When a line below contains the string "single", show that line.

+ + + + + + +

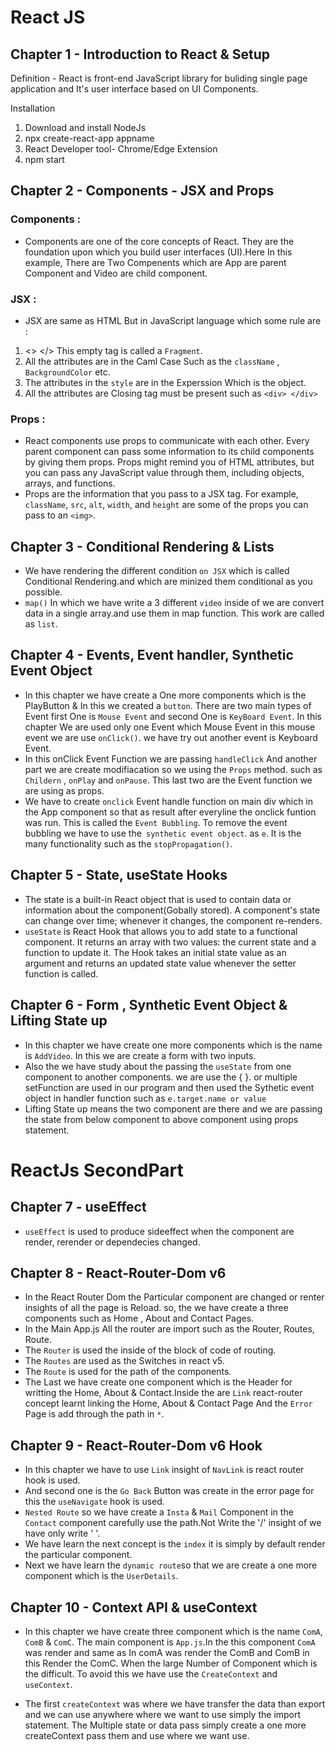 
# React JS 

## Chapter 1 - Introduction to React & Setup

Definition -
            React is front-end JavaScript library for buliding single page application and It's user interface based on UI Components.
            
Installation
1. Download and install NodeJs
2. npx create-react-app appname
3. React Developer tool- Chrome/Edge Extension
4. npm start

## Chapter 2 - Components - JSX and Props

### Components :
- Components are one of the core concepts of React. They are the foundation upon which you build user interfaces (UI).Here In this example, There are Two Compenents which are App are parent Component and Video are child component.

### JSX :
- JSX are same as HTML But in JavaScript language which some rule are : 
1. <> </> This empty tag is called a `Fragment`.
2. All the attributes are in the Caml Case Such as the `className` , `BackgroundColor` etc.
3. The attributes in the `style` are in the Experssion Which is the object.
4. All the attributes are Closing tag must be present such as `<div> </div>`

### Props :
- React components use props to communicate with each other. Every parent component can pass some information to its child components by giving them props. Props might remind you of HTML attributes, but you can pass any JavaScript value through them, including objects, arrays, and functions.
- Props are the information that you pass to a JSX tag. For example, `className`, `src`, `alt`, `width`, and `height` are some of the props you can pass to an `<img>`.

## Chapter 3 - Conditional Rendering & Lists

- We have rendering the different condition `on JSX` which is called Conditional Rendering.and which are minized them conditional as you possible.
- `map()` In which  we have write a 3 different `video` inside of we are convert data in a single array.and use them in map function. This work are called as `list`.

## Chapter 4 - Events, Event handler, Synthetic Event Object

- In this chapter we have create a One more components which is the PlayButton & In this we created a `button`.
  There are two main types of Event first One is `Mouse Event` and second One is `KeyBoard Event`. In this chapter We are used only one Event which Mouse Event in this mouse event we are use `onClick()`. we have try out another event is Keyboard Event.
- In this onClick Event Function we are passing `handleClick` And another part we are create modifiacation so we using the `Props` method.
  such as `Childern` , `onPlay` and `onPause`. This last two are the Event function we are using as props.
- We have to create `onclick` Event handle function on main div which in the App component so that as result after everyline the onclick funtion was run. This is called the `Event Bubbling`. To remove the event bubbling we have to use the` synthetic event object`. as `e`.
It is the many functionality such as the `stopPropagation()`.

## Chapter 5 - State, useState Hooks

- The state is a built-in React object that is used to contain data or information about the component(Gobally stored). A component's state can change over time; whenever it changes, the component re-renders.
- `useState` is React Hook that allows you to add state to a functional component. It returns an array with two values: the current state and a function to update it. The Hook takes an initial state value as an argument and returns an updated state value whenever the setter function is called.

## Chapter 6 - Form , Synthetic Event Object & Lifting State up

- In this chapter we have create one more components which is the name is `AddVideo`. In this we are create a form with two inputs.
- Also the we have study about the passing the `useState` from one component to another components. we are use the { }. or multiple setFunction are used in our program and then used the Sythetic event object in handler function such as `e.target.name or value` 
- Lifting State up means the two component are there and we are passing the state from below component to above component using props statement. 

# ReactJs SecondPart

## Chapter 7 - useEffect

- `useEffect` is used to produce sideeffect when the component are render, rerender or dependecies changed.

## Chapter 8 - React-Router-Dom v6
- In the React Router Dom the Particular component are changed or renter insights of all the page is Reload. so, the we have create a three components such as Home , About and Contact Pages.
- In the Main App.js All the router are import such as the Router, Routes, Route.
- The `Router` is used the inside of the block of code of routing.
- The `Routes` are used as the Switches in react v5.
- The `Route` is used for the path of the components.
- The Last we have create one component which is the Header for writting the Home, About & Contact.Inside the are `Link` react-router concept learnt linking the Home, About & Contact Page And the `Error` Page is add through the path in `*`.

## Chapter 9 - React-Router-Dom v6 Hook

- In this chapter we have to use `Link` insight of `NavLink` is react router hook is used.
- And second one is the `Go Back` Button was create in the error page for this the `useNavigate` hook is used.
- `Nested Route` so we have create a `Insta` & `Mail` Component in the `Contact` component carefully use the path.Not Write the '/' insight of we have only write ' '.
- We have learn the next concept is the `index` it is simply by default render the particular component.
- Next we have learn the `dynamic route`so that we are create a one more component which is the `UserDetails`.

## Chapter 10 - Context API & useContext

- In this chapter we have create three component which is the name `ComA`, `ComB` & `ComC`. The main component is `App.js`.In the this component `ComA` was render and same as In comA was render the ComB and ComB in this Render the ComC. When the large Number of Component which is the difficult. To avoid this we have use the `CreateContext` and `useContext`.

- The first `createContext` was where we have transfer the data than export and we can use anywhere where we want to use simply the import statement. The Multiple state or data pass simply create a one more createContext pass them and use where we want use.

+ + + + + + +

• **Output of the task**
            React is front-end JavaScript library for buliding single page application and It's user interface based on UI Components.
- `map()` In which  we have write a 3 different `video` inside of we are convert data in a single array.and use them in map function. This work are called as `list`.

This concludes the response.